TG: But it would be in a second bolus situation. So you would do your T1-weighted gradient echo and then the second bolus with susceptibility imaging or some other function.

NH: Well, there are a few other clever pulse sequences that people are developing to combine both high spatial resolution and high temporal resolution. I believe it came out of your own work and you are familiar with it. But, in terms of taking cores or samples of k-space, you need to get the high temporal resolution and information about contrast enhancement, then combine it to create one higher resolution 3D, longer time scan, imaged to see the morphology.

DR: I've been working with a method based on a similar idea to TRICKS, but using a different geometry of acquisition in the k-space. It offers surprisingly good spatial resolution and temporal resolution, sort of an optimal solution to that problem.

NH: I think something like that is very attractive. As long as the reconstruction tools, etc., are there to apply these techniques, we'll get the best of both worlds out of the data.
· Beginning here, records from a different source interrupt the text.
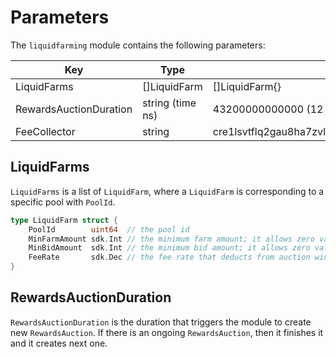 <!-- order: 7 -->

# Parameters

The `liquidfarming` module contains the following parameters:

| Key                    | Type             | Example                                                        |
| ---------------------- | ---------------- | -------------------------------------------------------------- |
| LiquidFarms            | []LiquidFarm     | []LiquidFarm{}                                                 |
| RewardsAuctionDuration | string (time ns) | 43200000000000 (12 hours)                                      |
| FeeCollector           | string           | cre1lsvtflq2gau8ha7zvlethfy85qus59eserphyhc3tumua7upx6eqckll2q |

## LiquidFarms

`LiquidFarms` is a list of `LiquidFarm`, where a `LiquidFarm` is corresponding to a specific pool with `PoolId`.

```go
type LiquidFarm struct {
	PoolId        uint64  // the pool id
	MinFarmAmount sdk.Int // the minimum farm amount; it allows zero value
	MinBidAmount  sdk.Int // the minimum bid amount; it allows zero value
	FeeRate       sdk.Dec // the fee rate that deducts from auction winner's rewards; default value is 0
}
```

## RewardsAuctionDuration

`RewardsAuctionDuration` is the duration that triggers the module to create new `RewardsAuction`.
If there is an ongoing `RewardsAuction`, then it finishes it and it creates next one.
DB: Ultimately, you need to cover both breasts very rapidly with high spatial resolution. How fast do you think we need to image, what temporal resolution behind which is no longer worthwhile? As you go to faster acquisitions, do the injection rates start to matter more and have to be controlled more?

NH: My personal belief is that anything below 30 seconds is going to compromise imaging, compromise the spatial resolution. But I am very influenced by the argument that we do need to be imaging bilaterally, which is actually going against getting better spatial resolution. So if we realize any improvements in imaging, it would probably be to get more effective bilateral techniques. I don't see in the near future that we'll be going incredibly fast in scanning, unless we're doing two different types of techniques, and looking at them in combination.
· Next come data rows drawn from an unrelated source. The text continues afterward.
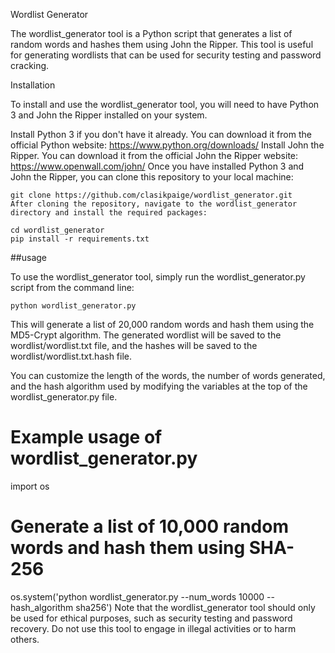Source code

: Wordlist Generator

The wordlist_generator tool is a Python script that generates a list of random words and hashes them using John the Ripper. This tool is useful for generating wordlists that can be used for security testing and password cracking.

Installation

To install and use the wordlist_generator tool, you will need to have Python 3 and John the Ripper installed on your system.

Install Python 3 if you don't have it already. You can download it from the official Python website: https://www.python.org/downloads/
Install John the Ripper. You can download it from the official John the Ripper website: https://www.openwall.com/john/
Once you have installed Python 3 and John the Ripper, you can clone this repository to your local machine:
```
git clone https://github.com/clasikpaige/wordlist_generator.git
After cloning the repository, navigate to the wordlist_generator directory and install the required packages:
```
```
cd wordlist_generator
pip install -r requirements.txt
```
##usage

To use the wordlist_generator tool, simply run the wordlist_generator.py script from the command line:

```
python wordlist_generator.py
```
This will generate a list of 20,000 random words and hash them using the MD5-Crypt algorithm. The generated wordlist will be saved to the wordlist/wordlist.txt file, and the hashes will be saved to the wordlist/wordlist.txt.hash file.

You can customize the length of the words, the number of words generated, and the hash algorithm used by modifying the variables at the top of the wordlist_generator.py file.


# Example usage of wordlist_generator.py
import os

# Generate a list of 10,000 random words and hash them using SHA-256
os.system('python wordlist_generator.py --num_words 10000 --hash_algorithm sha256')
Note that the wordlist_generator tool should only be used for ethical purposes, such as security testing and password recovery. Do not use this tool to engage in illegal activities or to harm others.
For the implications for contrast and contrast injection, I would only speculate that if you do some sort of sequential type of an approach, the secondary functional information would be very dependent on the injection dose, mode of administration, and rate, etc., and that those things would need to be very controlled, likely would be best done with a power injector. The practicality of the use of a power injector is that if you're not there for every exam, at least you have some confidence that it was done in a consistent way. So, you are not asking yourself on any given study, if there could have been a problem with the injection.

MP: There's an emerging concept in SMASH, in so-called parallel imaging, which can help to solve the trade-off of being able to image fast and simultaneously at high resolution, but introducing the additional trade-off of sacrificing signal-to-noise. One way of buying back signal-to-noise is to increase your dose of gadolinium. Right now since you are only operating at a single dose of contrast, you have a lot of room to increase the dose.

What do you think about this possibility that with techniques that sacrifice signal-to-noise to address the temporal and spatial resolution issues, that you'd be willing to buy that back by bumping your dose up?

NH: You know, at the moment, we're hitting an over-sensitivity with respect to the objects that enhance. I think by increasing the dose, we tend to see more of the hyperplasias of fibrocystic disease, or proliferative diseases that tend to light up, and that we have a lot of problems trying to decipher them. A lot of the attempts to differentiate hyperplasias from DCIS have to do with seeing if you can see changes in the very initial uptake. If you pump up the contrast dose, you might wash some of that out, you might lose some of that. I'm not sure that dose as a method of getting better signal-to-noise is necessarily what the issue is.

I think that the signal-to-noise needs simply to allow us to see anatomically what's there. But I think if you use contrast to get that effect, you are going to lose information about border differentiation, the rate of enhancement over time, and whether you have a rim versus a central enhancement, etc. Those are things that we actually look at and make decisions about.